Give the lines below again exactly, starting with the line that holds "Creates new political" and going on through the line that holds "Delete a specific".

** Opening Records supplied block **

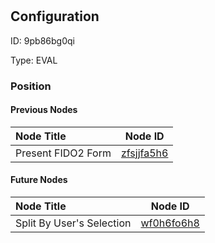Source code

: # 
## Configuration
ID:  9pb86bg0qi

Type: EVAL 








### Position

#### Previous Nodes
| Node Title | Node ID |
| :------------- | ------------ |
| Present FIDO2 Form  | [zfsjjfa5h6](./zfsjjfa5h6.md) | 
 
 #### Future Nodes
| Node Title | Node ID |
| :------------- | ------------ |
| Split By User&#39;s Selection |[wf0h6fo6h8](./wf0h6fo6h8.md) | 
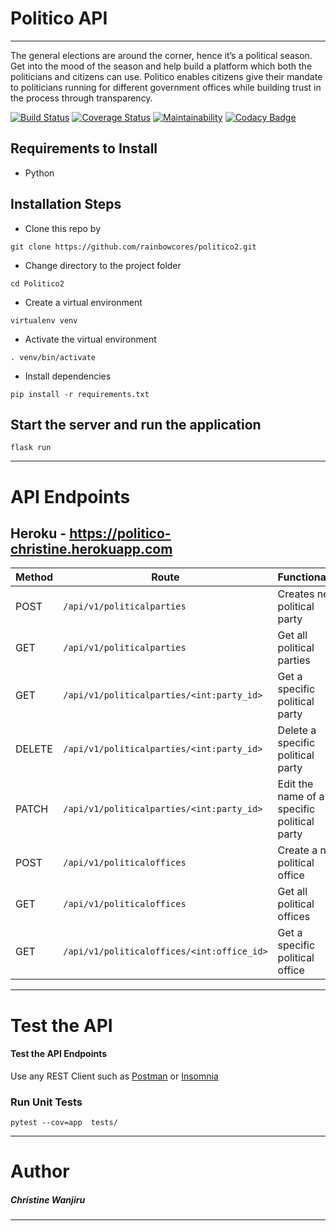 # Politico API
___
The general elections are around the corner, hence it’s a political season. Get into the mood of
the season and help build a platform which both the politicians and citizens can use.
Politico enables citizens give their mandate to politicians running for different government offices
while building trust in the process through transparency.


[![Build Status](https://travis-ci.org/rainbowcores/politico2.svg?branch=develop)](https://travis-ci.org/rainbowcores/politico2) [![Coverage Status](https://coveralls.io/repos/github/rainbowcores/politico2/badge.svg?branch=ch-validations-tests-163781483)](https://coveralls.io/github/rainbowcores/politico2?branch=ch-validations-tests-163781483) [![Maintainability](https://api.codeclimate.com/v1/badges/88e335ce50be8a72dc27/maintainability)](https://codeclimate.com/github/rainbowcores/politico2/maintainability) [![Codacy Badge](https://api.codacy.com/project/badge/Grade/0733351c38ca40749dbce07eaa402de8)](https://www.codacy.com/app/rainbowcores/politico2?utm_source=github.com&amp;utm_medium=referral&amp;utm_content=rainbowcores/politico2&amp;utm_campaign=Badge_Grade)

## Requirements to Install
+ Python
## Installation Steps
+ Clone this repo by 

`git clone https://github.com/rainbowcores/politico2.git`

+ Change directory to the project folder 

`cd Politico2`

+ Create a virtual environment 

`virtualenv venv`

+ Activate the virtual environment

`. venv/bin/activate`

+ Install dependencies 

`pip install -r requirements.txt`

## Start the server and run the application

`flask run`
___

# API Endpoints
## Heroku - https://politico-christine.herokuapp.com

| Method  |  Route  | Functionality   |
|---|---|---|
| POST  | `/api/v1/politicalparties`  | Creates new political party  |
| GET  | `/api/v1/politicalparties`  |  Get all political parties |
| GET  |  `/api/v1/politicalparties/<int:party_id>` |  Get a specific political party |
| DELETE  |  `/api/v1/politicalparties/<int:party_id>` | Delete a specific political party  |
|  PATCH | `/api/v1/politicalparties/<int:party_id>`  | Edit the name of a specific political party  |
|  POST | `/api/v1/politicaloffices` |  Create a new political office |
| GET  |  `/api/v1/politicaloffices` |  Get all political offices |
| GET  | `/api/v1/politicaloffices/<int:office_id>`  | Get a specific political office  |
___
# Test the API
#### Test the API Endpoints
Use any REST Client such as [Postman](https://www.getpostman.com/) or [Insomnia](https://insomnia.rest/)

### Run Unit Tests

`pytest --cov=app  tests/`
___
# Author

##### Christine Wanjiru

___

** Closing Records supplied block **

§ **Task response**
| POST  | `/api/v1/politicalparties`  | Creates new political party  |
| GET  | `/api/v1/politicalparties`  |  Get all political parties |
| GET  |  `/api/v1/politicalparties/<int:party_id>` |  Get a specific political party |
| DELETE  |  `/api/v1/politicalparties/<int:party_id>` | Delete a specific political party  |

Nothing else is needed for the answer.